To include a component in a pipeline, use add_component. To add the DataTransform component to the previously created pipeline, try this:

pipeline.add_component(data_transform_0, data=Data(data=reader_0.output.data))

Build Fate NN Model In Keras Style¶

In pipeline, you can build NN structures in a Keras style. Take Homo-NN as an example:

First, import Keras and define your nn structures:

from tensorflow.keras import optimizers
from tensorflow.keras.layers import Dense

layer_0 = Dense(units=6, input_shape=(10,), activation="relu")
layer_1 = Dense(units=1, activation="sigmoid")
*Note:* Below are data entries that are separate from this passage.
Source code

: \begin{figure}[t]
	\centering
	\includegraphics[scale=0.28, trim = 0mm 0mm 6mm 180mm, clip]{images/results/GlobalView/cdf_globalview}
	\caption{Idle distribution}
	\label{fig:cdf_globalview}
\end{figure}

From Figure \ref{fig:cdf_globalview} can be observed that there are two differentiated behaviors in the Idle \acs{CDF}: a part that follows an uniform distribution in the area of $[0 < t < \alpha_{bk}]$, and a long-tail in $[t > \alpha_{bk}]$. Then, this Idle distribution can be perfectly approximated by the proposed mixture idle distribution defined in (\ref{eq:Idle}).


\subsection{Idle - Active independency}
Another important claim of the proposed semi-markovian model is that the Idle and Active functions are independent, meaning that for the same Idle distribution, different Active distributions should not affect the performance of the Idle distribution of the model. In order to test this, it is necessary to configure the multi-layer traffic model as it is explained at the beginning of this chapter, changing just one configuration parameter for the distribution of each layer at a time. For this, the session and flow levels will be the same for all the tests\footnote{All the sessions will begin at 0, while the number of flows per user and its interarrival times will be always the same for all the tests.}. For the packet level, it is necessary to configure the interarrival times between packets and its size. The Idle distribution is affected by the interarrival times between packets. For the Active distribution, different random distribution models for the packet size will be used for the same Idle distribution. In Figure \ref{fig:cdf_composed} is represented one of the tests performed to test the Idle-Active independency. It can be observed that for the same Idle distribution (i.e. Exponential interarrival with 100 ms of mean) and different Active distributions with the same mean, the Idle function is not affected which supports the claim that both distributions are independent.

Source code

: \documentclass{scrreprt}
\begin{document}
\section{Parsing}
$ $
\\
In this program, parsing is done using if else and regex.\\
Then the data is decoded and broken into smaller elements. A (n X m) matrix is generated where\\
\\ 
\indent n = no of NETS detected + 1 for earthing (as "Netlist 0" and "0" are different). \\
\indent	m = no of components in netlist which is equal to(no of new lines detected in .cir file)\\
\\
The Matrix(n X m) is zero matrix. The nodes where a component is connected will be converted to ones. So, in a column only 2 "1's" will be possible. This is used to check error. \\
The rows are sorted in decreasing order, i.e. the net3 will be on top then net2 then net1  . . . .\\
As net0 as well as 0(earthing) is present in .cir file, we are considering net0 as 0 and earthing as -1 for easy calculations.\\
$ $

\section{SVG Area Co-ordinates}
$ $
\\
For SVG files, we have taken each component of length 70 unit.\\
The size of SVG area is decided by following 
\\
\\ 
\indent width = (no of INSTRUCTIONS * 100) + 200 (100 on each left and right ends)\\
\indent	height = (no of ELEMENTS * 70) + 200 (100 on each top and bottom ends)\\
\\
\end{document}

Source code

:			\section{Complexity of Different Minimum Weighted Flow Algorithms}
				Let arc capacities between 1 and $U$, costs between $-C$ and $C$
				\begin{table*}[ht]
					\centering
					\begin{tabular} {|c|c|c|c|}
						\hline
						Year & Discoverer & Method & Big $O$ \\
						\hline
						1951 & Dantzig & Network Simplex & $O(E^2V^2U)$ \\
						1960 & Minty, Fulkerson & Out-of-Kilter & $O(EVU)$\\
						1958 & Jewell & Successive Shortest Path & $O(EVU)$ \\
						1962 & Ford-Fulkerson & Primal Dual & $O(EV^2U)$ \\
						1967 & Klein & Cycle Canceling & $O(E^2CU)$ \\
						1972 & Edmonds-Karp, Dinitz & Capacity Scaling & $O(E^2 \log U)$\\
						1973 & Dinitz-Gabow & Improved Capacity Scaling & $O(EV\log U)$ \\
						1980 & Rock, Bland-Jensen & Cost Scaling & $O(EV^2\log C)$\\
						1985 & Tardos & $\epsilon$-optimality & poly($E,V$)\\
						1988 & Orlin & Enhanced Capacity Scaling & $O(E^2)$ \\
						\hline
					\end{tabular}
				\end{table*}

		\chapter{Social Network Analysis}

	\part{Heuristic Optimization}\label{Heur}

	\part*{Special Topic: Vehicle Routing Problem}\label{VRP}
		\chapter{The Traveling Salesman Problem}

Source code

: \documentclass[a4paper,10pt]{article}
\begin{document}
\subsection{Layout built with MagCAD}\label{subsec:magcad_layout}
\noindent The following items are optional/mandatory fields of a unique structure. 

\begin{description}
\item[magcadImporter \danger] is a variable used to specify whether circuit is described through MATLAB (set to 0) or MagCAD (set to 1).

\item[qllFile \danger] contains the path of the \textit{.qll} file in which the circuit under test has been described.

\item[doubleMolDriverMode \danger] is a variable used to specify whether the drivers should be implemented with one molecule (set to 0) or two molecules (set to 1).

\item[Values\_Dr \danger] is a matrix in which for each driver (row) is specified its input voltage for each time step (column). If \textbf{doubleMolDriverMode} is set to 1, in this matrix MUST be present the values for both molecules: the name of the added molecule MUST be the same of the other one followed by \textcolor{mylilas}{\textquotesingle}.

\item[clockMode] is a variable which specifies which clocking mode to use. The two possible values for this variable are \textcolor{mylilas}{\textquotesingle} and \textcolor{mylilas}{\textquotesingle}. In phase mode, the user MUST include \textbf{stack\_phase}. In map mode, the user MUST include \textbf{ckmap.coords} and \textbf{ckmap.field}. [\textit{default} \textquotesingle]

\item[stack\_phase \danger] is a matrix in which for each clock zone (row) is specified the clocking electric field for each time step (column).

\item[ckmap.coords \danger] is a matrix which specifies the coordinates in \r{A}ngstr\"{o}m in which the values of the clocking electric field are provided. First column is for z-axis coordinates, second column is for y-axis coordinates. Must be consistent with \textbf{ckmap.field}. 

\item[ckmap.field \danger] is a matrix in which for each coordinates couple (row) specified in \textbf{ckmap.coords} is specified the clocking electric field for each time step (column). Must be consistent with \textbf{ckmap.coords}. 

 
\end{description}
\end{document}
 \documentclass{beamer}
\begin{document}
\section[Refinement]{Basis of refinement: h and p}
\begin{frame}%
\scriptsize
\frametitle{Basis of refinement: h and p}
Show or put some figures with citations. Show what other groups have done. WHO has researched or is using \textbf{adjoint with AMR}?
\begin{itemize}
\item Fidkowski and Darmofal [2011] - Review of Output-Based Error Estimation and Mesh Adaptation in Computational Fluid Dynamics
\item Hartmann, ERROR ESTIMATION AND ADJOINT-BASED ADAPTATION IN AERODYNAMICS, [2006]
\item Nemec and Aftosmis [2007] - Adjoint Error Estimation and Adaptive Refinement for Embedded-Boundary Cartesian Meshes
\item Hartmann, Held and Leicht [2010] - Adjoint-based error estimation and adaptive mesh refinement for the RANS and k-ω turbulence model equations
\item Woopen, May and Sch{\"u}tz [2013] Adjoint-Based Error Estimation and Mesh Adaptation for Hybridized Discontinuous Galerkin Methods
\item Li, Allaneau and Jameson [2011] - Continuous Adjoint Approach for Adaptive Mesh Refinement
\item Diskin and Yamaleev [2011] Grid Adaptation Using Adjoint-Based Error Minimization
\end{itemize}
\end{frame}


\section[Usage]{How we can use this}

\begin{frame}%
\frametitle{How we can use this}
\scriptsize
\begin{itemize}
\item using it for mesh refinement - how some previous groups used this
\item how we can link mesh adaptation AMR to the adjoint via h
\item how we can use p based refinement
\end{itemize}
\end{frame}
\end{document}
Then, add nn layers into Homo-NN model like using Sequential class in Keras:

from pipeline.component.homo_nn import HomoNN

# set parameter
homo_nn_0 = HomoNN(name="homo_nn_0", max_iter=10, batch_size=-1, early_stop={"early_stop": "diff", "eps": 0.0001})
homo_nn_0.add(layer_0)
homo_nn_0.add(layer_1)

Set optimizer and compile Homo-NN model:

homo_nn_0.compile(optimizer=optimizers.Adam(learning_rate=0.05), metrics=["Hinge", "accuracy", "AUC"],
                  loss="binary_crossentropy")

Add it to pipeline:

pipeline.add_component(homo_nn, data=Data(train_data=data_transform_0.output.data))

Set job provider¶

In version 1.7 and above, user can specify the fate's version to submit the job. If it's not specified, default version will be used.

a. set global version

pipeline.set_global_job_provider("fate@1.7.0")

b. component with specified version

homo_nn.provider = "fate@1.7.0"

Init Runtime JobParameters¶

In version 1.7 and above, user no longer needs to initialize the runtime environment, like 'work_mode',

Run A Pipeline¶

Having added all components, user needs to first compile pipeline before running the designed job. After compilation, the pipeline can then be fit(run train job).

pipeline.compile()
pipeline.fit()

Query on Tasks¶

FATE Pipeline provides API to query component information, including data, model, and summary. All query API have matching name to FlowPy, while Pipeline retrieves and returns query result directly to user.

summary = pipeline.get_component("hetero_lr_0").get_summary()

Deploy Components¶

Once fitting pipeline completes, prediction can be run on new data set. Before prediction, necessary components need to be first deployed. This step marks selected components to be used by prediction pipeline.

# deploy select components
pipeline.deploy_component([data_transform_0, hetero_lr_0])
# deploy all components
# note that Reader component cannot be deployed. Always deploy pipeline with Reader by specified component list.
pipeline.deploy_component()

Predict with Pipeline¶

First, initiate a new pipeline, then specify data source used for prediction.

predict_pipeline = PipeLine()
predict_pipeline.add_component(reader_0)
predict_pipeline.add_component(pipeline,
                               data=Data(predict_input={pipeline.data_transform_0.input.data: reader_0.output.data}))

Prediction can then be initiated on the new pipeline.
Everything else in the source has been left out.